#### [Work instruction]
Only lines containing the string "that" belong in the answer; find them in the records and copy them.

[Stored records]
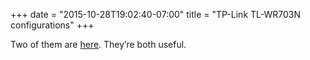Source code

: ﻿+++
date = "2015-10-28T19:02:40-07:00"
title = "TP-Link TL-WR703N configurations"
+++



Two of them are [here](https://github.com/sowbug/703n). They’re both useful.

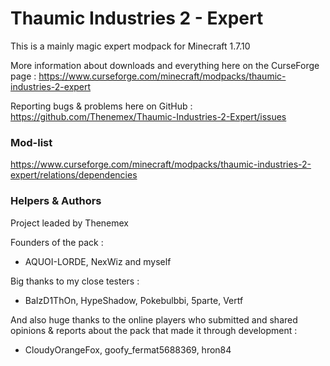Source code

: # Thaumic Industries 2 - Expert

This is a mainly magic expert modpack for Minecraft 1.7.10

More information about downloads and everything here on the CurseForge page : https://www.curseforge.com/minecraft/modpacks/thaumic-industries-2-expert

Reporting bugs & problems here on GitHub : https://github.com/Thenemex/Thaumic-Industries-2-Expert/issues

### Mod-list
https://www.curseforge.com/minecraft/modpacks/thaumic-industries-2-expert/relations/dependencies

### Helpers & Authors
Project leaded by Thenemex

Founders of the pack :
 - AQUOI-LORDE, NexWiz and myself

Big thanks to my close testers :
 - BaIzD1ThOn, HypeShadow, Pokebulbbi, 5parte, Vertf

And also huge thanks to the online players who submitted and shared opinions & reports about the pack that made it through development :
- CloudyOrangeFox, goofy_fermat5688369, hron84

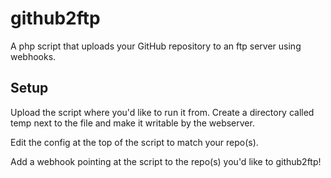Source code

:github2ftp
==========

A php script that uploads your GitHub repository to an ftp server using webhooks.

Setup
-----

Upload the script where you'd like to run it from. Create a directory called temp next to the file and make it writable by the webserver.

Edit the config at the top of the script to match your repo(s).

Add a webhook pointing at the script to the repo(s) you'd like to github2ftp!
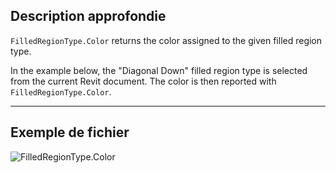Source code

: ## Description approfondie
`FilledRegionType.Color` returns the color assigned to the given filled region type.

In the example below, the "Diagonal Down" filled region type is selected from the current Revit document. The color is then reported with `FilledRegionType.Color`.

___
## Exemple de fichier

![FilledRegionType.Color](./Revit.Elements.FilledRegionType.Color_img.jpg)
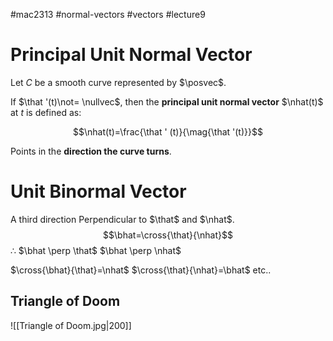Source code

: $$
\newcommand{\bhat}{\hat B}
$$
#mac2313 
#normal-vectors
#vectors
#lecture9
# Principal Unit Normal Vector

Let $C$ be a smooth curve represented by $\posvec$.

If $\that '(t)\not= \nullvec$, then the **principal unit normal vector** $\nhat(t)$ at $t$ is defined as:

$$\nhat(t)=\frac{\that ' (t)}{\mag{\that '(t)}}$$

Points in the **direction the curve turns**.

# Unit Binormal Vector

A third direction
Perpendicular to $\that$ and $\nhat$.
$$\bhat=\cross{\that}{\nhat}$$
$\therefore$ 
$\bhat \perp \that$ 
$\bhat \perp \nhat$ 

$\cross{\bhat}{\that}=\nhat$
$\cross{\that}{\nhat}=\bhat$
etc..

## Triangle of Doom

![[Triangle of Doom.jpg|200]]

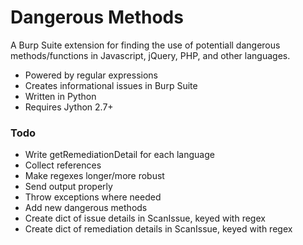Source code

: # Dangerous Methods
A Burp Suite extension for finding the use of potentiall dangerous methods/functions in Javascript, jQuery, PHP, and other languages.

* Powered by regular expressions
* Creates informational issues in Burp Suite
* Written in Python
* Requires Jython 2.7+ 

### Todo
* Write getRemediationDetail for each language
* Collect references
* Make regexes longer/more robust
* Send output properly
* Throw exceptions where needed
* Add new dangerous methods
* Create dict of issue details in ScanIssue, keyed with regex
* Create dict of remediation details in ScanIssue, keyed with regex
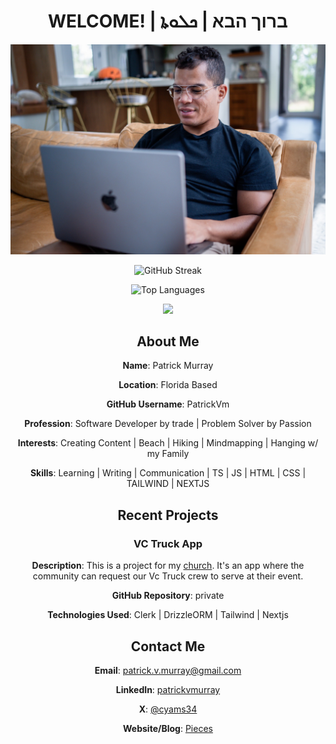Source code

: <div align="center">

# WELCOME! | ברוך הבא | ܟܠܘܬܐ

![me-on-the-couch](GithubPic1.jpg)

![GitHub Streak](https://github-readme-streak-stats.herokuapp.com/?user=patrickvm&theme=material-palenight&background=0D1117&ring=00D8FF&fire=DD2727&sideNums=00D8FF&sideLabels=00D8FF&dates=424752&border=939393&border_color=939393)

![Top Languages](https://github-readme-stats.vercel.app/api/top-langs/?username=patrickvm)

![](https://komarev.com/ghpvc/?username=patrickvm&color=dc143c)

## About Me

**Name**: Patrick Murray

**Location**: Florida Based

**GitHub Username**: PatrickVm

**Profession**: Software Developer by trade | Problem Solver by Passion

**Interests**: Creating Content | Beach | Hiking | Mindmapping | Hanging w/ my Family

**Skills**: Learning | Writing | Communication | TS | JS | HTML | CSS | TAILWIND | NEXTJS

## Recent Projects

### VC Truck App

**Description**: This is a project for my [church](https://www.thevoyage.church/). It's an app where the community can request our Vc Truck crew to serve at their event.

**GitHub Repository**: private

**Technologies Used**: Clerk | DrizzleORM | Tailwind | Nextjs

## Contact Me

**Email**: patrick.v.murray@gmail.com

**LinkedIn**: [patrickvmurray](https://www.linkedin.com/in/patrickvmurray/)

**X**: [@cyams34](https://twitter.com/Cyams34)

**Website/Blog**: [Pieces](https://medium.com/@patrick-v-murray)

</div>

#### [Solution to this problem]
And also huge thanks to the online players who submitted and shared opinions & reports about the pack that made it through development :
A php script that uploads your GitHub repository to an ftp server using webhooks.
If $\that '(t)\not= \nullvec$, then the **principal unit normal vector** $\nhat(t)$ at $t$ is defined as:
$$\nhat(t)=\frac{\that ' (t)}{\mag{\that '(t)}}$$
Perpendicular to $\that$ and $\nhat$.
$$\bhat=\cross{\that}{\nhat}$$
$\bhat \perp \that$ 
$\cross{\bhat}{\that}=\nhat$
$\cross{\that}{\nhat}=\bhat$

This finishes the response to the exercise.